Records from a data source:
▬▬▬▬▬▬
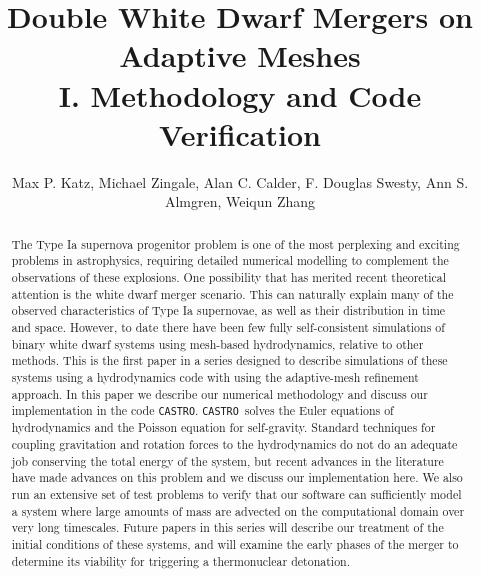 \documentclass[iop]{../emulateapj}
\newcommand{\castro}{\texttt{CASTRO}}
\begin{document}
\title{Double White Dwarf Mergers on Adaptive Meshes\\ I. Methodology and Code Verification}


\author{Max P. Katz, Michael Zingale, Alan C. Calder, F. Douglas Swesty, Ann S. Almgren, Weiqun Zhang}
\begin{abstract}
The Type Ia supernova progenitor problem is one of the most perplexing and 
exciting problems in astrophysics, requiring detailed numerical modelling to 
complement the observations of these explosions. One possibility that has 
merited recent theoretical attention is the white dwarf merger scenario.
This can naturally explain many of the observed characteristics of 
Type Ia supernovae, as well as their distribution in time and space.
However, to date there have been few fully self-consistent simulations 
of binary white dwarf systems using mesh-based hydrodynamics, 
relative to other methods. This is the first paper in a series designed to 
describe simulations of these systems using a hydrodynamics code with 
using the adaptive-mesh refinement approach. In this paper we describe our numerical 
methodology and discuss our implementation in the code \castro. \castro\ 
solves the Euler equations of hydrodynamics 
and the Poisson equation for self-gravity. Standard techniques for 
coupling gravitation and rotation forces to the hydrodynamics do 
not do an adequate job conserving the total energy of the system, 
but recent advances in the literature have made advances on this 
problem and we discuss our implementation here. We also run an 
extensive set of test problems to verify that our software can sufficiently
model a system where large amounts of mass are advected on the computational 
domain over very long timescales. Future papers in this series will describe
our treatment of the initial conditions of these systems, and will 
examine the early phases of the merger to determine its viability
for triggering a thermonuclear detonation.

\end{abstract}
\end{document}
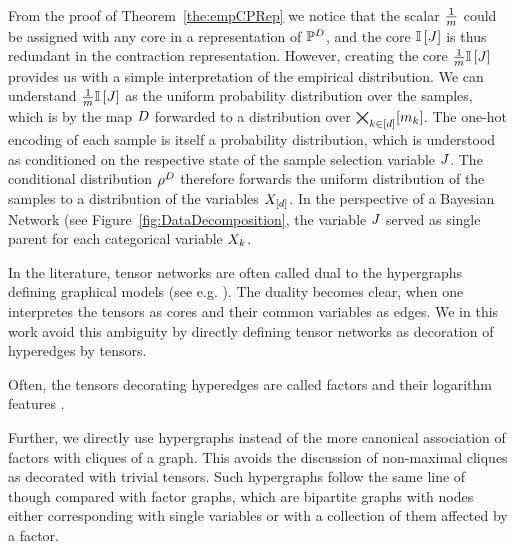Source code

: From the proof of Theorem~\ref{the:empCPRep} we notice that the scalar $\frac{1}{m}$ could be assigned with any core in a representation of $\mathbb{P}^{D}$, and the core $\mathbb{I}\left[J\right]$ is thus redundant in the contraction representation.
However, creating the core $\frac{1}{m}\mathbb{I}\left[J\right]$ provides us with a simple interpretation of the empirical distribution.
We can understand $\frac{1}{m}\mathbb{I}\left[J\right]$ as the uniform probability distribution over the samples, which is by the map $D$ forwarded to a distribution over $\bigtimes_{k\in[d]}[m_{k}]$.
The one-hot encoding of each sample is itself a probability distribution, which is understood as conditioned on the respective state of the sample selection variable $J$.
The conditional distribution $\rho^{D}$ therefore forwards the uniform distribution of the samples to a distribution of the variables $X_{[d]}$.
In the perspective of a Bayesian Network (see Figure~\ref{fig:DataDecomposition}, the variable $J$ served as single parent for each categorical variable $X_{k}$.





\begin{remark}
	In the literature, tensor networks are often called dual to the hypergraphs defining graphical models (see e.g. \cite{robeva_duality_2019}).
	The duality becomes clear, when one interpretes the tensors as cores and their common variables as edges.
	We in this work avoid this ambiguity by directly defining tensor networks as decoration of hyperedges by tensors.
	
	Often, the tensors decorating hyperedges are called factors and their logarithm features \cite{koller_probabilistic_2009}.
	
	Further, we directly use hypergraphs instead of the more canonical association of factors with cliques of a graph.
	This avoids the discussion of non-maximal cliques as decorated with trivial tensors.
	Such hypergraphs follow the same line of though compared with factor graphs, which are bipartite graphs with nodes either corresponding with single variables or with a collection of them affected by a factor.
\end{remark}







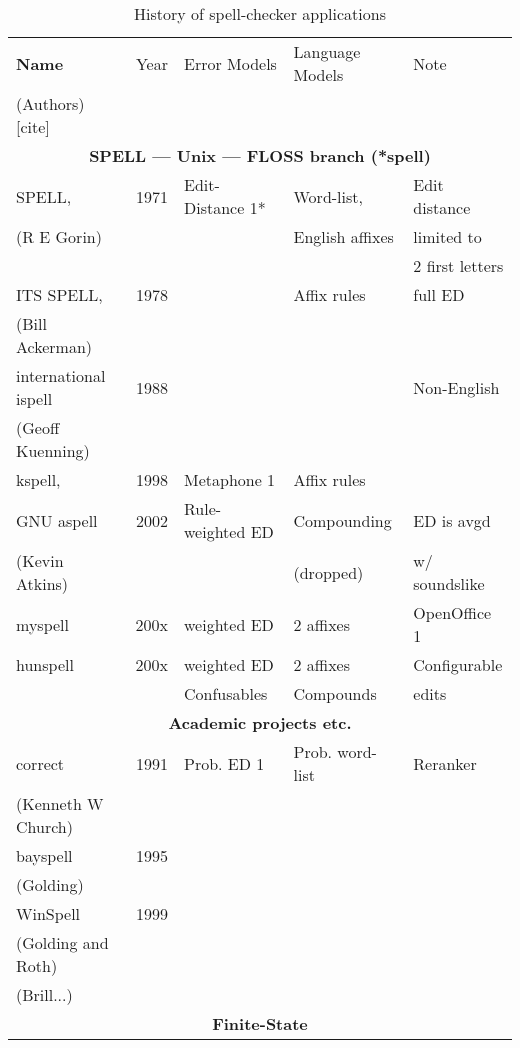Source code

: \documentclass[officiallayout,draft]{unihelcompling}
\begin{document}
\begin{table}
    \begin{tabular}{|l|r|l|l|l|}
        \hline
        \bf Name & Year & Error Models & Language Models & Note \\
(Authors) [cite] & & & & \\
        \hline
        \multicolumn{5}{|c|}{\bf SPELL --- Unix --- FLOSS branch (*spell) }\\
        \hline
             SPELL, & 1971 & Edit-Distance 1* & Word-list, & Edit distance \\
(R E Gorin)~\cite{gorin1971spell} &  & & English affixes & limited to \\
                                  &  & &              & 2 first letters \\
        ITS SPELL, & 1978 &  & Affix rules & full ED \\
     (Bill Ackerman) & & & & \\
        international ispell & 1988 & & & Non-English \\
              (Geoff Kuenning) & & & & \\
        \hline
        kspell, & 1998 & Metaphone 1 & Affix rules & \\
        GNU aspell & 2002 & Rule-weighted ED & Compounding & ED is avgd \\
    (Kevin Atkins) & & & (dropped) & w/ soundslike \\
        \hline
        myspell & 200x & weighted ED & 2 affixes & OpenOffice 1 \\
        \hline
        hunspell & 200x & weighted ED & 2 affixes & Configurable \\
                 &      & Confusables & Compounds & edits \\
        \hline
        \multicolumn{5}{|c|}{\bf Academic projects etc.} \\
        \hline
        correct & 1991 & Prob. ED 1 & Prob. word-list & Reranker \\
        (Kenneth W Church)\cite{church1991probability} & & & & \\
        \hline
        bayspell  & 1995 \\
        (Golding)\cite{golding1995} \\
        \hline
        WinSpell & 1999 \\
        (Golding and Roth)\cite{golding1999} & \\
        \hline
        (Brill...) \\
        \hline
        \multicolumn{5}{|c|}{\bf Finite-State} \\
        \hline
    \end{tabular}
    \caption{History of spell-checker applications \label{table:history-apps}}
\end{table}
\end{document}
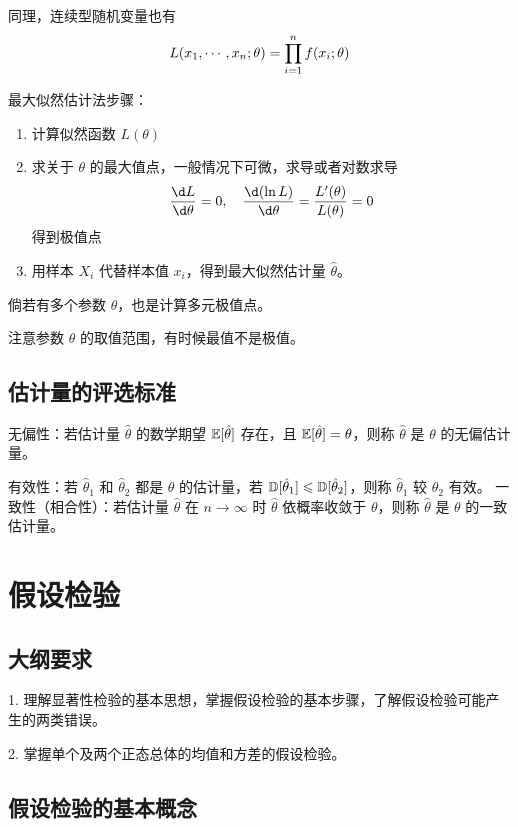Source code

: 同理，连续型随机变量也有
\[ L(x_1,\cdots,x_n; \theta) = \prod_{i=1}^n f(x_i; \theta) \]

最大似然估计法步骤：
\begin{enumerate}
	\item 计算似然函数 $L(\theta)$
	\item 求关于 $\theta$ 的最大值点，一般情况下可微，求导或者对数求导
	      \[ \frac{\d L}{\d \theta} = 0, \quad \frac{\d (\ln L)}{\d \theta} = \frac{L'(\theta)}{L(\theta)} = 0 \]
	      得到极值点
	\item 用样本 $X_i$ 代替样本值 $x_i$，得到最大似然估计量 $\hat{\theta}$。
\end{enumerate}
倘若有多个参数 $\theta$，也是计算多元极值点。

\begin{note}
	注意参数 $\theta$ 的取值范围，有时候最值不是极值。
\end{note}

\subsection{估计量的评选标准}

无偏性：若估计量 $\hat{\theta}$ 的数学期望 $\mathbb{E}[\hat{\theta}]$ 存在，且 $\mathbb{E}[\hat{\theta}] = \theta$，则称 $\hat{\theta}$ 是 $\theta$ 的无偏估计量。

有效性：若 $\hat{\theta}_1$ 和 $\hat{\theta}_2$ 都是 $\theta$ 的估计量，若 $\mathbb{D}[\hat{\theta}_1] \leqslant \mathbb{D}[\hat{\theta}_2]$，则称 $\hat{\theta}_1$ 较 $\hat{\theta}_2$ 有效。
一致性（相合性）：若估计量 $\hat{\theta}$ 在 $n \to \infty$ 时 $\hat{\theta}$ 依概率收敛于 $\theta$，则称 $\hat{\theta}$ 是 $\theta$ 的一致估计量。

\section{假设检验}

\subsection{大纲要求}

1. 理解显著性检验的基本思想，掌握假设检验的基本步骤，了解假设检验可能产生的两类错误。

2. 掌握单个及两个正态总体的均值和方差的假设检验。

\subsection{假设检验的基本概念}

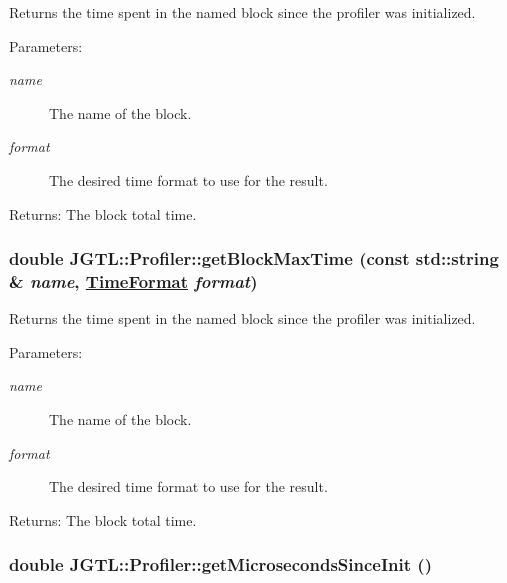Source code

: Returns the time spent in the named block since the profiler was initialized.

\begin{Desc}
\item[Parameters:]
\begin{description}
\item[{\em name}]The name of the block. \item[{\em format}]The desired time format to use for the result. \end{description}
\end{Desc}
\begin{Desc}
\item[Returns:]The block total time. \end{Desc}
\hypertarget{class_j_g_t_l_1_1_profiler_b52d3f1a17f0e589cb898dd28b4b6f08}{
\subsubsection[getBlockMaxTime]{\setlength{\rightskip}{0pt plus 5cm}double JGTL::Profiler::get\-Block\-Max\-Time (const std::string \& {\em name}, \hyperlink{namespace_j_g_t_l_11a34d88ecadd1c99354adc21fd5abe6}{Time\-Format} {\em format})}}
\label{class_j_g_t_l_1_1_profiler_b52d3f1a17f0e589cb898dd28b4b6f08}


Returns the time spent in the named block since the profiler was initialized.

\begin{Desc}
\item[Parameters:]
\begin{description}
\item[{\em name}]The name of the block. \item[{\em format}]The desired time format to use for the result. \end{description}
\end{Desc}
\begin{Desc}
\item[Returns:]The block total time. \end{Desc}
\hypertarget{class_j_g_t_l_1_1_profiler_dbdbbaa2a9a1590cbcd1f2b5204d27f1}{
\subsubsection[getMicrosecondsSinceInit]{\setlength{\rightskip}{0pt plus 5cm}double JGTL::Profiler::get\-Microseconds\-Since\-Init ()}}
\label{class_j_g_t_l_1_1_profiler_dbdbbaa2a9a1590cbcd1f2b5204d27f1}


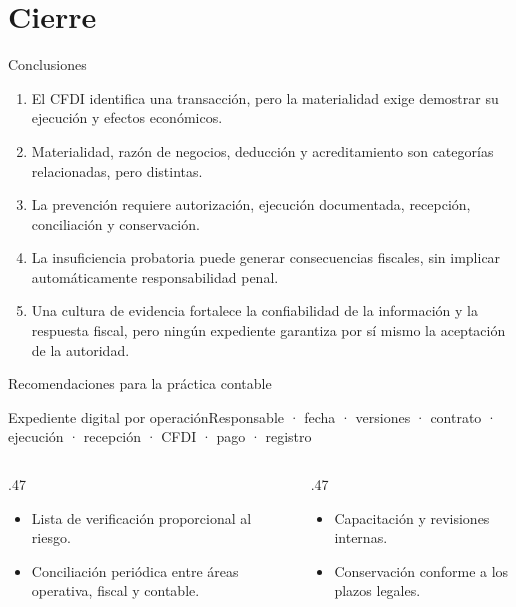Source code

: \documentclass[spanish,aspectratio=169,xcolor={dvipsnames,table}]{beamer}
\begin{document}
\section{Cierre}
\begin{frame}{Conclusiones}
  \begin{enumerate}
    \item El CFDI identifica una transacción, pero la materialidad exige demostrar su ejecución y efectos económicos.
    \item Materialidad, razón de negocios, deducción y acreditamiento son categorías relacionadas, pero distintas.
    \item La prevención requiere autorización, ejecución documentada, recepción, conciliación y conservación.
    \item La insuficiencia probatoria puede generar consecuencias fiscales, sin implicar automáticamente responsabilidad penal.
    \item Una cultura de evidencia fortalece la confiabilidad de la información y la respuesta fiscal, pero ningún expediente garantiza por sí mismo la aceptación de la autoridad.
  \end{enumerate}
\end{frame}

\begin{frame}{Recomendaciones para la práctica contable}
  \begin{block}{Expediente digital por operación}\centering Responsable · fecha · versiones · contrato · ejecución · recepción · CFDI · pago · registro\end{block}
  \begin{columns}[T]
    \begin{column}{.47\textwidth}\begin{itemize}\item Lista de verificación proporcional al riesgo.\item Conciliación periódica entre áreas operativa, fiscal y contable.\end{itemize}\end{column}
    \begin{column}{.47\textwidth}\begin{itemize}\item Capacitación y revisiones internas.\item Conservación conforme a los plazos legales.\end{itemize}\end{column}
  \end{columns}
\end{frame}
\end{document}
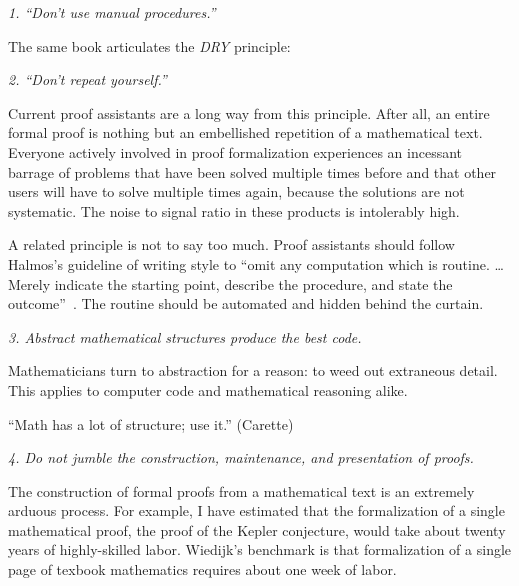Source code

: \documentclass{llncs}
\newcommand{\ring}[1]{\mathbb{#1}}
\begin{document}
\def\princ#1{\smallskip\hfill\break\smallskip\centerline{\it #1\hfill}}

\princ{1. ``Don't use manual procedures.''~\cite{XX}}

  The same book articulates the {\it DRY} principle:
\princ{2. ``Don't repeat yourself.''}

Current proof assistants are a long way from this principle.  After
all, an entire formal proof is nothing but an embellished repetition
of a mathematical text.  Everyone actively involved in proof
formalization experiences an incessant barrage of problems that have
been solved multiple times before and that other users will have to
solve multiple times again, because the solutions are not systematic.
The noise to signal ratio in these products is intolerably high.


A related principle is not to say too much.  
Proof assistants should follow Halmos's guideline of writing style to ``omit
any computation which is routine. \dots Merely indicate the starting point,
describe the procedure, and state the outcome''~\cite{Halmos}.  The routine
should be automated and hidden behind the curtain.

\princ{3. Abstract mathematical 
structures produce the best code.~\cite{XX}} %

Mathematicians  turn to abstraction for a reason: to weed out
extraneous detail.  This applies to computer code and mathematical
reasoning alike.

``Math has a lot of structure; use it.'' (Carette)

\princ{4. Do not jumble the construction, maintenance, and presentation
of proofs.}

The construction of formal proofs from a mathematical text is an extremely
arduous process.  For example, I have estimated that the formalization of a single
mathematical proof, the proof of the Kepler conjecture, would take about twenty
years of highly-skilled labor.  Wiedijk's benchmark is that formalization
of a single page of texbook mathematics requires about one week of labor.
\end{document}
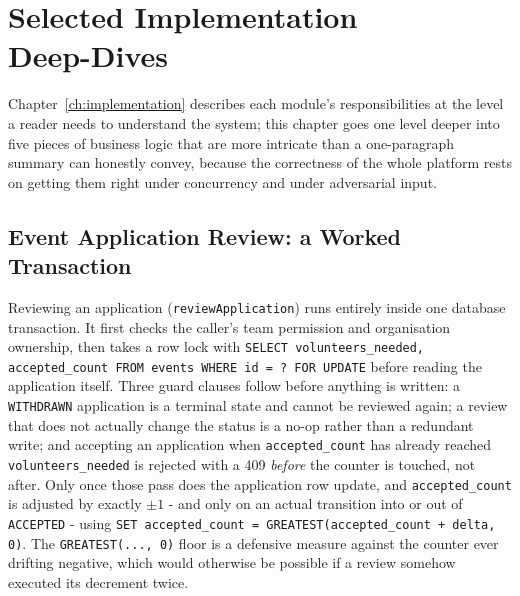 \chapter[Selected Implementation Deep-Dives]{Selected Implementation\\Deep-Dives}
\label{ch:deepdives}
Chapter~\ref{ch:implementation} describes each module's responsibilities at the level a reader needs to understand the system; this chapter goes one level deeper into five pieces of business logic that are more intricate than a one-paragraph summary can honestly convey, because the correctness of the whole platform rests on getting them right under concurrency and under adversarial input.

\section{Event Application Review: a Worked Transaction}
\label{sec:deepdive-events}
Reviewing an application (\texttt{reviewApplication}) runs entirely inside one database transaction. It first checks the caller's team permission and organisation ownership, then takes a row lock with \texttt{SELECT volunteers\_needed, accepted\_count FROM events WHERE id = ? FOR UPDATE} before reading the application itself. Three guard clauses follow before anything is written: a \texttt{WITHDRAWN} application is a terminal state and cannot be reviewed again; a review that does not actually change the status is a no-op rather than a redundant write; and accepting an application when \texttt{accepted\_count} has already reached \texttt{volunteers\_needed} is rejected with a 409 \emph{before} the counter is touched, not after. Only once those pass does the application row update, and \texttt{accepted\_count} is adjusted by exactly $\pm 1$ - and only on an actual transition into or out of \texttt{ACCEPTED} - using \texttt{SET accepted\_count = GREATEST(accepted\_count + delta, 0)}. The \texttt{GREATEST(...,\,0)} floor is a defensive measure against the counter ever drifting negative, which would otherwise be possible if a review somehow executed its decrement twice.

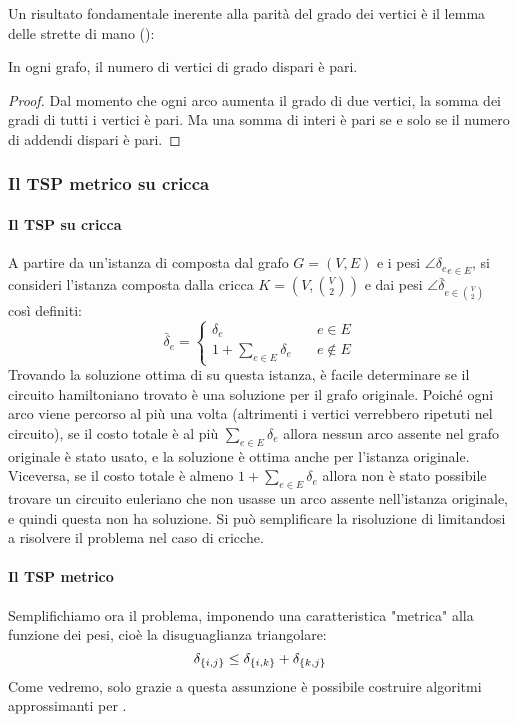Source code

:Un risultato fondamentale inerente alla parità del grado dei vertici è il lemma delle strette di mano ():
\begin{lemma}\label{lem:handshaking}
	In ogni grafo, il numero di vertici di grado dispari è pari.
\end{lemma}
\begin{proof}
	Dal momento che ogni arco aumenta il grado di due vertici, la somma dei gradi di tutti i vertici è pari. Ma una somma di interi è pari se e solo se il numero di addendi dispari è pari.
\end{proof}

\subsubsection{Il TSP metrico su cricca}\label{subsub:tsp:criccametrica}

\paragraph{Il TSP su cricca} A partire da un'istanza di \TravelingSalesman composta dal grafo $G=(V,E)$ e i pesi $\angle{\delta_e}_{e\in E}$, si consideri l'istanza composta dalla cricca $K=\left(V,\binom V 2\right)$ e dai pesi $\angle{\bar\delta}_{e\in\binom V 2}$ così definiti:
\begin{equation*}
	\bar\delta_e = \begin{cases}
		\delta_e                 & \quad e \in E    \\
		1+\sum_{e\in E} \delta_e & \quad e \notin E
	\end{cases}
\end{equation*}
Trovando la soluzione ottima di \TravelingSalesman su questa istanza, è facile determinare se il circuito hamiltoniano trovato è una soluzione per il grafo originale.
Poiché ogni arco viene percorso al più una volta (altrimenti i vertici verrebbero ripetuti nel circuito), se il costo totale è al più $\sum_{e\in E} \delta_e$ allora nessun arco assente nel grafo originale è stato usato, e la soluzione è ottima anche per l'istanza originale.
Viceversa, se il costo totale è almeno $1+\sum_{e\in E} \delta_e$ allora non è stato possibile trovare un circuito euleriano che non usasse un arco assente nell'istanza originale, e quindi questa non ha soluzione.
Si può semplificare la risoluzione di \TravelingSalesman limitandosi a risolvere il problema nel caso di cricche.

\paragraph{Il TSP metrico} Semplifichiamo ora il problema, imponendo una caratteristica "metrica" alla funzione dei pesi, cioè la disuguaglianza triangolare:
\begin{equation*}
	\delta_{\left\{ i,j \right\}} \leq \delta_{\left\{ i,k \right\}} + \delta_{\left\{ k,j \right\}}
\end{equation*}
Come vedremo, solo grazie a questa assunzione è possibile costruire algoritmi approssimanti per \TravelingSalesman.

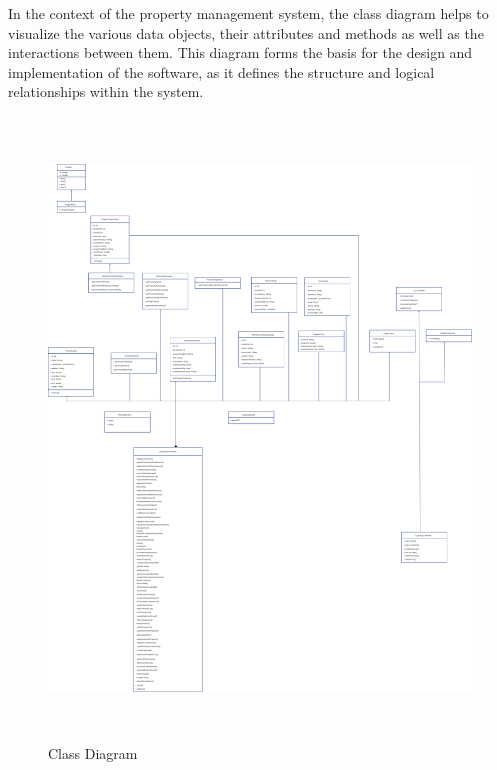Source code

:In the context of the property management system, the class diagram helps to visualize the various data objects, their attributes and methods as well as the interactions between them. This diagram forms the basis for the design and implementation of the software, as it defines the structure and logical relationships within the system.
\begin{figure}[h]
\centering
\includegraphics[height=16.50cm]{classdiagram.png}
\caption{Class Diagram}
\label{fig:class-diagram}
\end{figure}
▬▬▬▬▬▬
* **REQUIREMENT**: Each line of the data that includes "originale" should be copied.

* **RESULT OF THE EXERCISE**:
Trovando la soluzione ottima di \TravelingSalesman su questa istanza, è facile determinare se il circuito hamiltoniano trovato è una soluzione per il grafo originale.
Poiché ogni arco viene percorso al più una volta (altrimenti i vertici verrebbero ripetuti nel circuito), se il costo totale è al più $\sum_{e\in E} \delta_e$ allora nessun arco assente nel grafo originale è stato usato, e la soluzione è ottima anche per l'istanza originale.
Viceversa, se il costo totale è almeno $1+\sum_{e\in E} \delta_e$ allora non è stato possibile trovare un circuito euleriano che non usasse un arco assente nell'istanza originale, e quindi questa non ha soluzione.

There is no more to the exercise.